• [How to complete this task] The word "must" appears in some lines of the listing below; report how many such lines there are, and nothing else.

• [Data for review]
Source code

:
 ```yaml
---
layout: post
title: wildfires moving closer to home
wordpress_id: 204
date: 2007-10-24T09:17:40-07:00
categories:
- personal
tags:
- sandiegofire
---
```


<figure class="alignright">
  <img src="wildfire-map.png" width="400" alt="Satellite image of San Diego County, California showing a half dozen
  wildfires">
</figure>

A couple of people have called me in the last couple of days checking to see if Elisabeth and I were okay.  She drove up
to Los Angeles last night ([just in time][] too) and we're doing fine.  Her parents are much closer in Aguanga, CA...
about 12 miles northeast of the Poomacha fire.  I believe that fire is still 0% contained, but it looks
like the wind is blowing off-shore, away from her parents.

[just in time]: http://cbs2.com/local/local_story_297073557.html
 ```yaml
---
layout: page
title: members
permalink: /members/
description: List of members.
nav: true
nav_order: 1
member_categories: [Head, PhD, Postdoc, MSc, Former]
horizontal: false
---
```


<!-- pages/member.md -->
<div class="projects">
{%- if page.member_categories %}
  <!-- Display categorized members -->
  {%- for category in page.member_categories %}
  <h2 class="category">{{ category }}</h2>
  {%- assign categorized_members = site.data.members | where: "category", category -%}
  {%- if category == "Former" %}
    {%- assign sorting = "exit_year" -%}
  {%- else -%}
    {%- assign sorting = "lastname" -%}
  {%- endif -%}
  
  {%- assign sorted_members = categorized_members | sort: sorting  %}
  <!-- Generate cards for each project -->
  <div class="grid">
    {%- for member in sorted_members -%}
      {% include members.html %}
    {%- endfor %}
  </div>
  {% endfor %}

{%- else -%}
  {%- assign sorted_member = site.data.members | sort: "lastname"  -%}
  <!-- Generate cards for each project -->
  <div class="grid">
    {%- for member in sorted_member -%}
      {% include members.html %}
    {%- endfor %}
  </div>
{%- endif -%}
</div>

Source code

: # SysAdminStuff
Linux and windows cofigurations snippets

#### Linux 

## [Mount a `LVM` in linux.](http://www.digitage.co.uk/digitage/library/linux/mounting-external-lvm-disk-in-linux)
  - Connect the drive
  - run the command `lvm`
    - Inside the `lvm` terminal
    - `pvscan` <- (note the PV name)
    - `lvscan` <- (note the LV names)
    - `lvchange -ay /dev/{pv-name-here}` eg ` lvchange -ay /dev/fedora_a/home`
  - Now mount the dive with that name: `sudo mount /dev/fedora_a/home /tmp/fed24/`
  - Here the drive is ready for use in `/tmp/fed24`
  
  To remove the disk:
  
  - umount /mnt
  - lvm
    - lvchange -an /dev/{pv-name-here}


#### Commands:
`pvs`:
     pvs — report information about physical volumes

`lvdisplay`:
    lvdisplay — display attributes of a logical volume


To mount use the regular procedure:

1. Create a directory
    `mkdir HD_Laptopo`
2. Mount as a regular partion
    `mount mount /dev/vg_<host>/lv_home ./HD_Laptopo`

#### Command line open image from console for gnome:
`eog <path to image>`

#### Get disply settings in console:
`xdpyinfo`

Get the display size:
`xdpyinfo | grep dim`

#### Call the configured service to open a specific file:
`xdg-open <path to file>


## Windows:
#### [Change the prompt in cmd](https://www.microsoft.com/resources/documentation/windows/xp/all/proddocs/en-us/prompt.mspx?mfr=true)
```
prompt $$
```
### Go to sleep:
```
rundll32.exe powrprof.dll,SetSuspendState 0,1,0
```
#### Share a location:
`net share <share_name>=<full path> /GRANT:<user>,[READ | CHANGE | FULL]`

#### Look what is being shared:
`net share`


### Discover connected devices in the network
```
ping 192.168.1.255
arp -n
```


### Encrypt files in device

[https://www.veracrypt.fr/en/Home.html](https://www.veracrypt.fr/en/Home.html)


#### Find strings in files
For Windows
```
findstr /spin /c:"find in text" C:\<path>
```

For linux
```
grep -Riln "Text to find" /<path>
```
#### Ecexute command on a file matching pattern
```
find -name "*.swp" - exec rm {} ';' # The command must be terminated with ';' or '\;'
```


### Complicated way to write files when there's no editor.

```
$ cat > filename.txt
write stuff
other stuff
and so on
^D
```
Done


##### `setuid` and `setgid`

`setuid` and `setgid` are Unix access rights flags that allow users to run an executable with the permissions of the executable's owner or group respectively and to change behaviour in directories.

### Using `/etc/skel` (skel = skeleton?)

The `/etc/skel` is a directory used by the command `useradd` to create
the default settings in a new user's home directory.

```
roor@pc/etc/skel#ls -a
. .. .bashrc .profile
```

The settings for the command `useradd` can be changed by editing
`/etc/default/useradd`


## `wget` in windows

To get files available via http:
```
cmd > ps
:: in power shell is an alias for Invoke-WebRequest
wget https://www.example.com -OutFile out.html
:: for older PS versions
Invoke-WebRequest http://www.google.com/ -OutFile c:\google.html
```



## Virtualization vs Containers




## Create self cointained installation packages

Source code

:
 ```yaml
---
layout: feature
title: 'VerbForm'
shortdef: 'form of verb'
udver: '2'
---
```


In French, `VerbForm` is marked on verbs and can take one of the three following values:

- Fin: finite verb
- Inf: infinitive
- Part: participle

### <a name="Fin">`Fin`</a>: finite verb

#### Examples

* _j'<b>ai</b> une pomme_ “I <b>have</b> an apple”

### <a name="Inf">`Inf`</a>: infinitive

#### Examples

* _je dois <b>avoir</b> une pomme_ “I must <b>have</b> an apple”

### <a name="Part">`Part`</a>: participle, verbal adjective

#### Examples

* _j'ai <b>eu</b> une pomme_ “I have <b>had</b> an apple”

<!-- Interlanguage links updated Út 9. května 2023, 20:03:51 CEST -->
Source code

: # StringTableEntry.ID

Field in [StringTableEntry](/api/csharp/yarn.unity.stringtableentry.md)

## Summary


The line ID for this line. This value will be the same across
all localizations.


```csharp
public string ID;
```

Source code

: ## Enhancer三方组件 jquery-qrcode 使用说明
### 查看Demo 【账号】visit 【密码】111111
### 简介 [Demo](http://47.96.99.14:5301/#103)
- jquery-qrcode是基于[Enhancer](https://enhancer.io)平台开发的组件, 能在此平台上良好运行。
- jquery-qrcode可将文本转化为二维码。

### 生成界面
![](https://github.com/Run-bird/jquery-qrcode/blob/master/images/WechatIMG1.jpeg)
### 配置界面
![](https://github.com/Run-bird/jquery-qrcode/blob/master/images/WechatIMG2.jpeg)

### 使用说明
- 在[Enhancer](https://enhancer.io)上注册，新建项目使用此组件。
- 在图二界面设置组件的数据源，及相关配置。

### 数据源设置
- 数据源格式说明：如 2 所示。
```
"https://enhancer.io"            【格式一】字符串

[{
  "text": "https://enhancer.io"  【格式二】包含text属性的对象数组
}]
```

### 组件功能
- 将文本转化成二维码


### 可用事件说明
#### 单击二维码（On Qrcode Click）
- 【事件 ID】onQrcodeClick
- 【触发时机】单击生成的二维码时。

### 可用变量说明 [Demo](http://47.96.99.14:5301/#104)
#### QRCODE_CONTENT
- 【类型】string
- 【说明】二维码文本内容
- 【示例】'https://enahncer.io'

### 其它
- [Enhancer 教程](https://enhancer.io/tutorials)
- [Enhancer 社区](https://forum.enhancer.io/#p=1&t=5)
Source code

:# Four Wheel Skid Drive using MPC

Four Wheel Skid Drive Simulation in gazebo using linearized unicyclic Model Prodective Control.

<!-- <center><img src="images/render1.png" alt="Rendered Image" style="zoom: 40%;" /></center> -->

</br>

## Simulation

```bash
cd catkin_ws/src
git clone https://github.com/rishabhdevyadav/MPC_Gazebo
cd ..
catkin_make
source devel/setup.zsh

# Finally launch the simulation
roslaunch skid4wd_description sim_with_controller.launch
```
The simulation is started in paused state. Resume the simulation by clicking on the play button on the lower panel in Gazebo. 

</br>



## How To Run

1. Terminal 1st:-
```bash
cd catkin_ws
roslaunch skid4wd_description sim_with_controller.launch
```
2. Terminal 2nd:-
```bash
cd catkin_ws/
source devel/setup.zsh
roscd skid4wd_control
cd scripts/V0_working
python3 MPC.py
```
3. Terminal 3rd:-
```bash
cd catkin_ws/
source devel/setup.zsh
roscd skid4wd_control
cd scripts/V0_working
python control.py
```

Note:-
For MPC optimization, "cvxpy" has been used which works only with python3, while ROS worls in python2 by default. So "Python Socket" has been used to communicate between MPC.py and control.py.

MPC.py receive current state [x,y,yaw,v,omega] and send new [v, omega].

• [Answer box] 2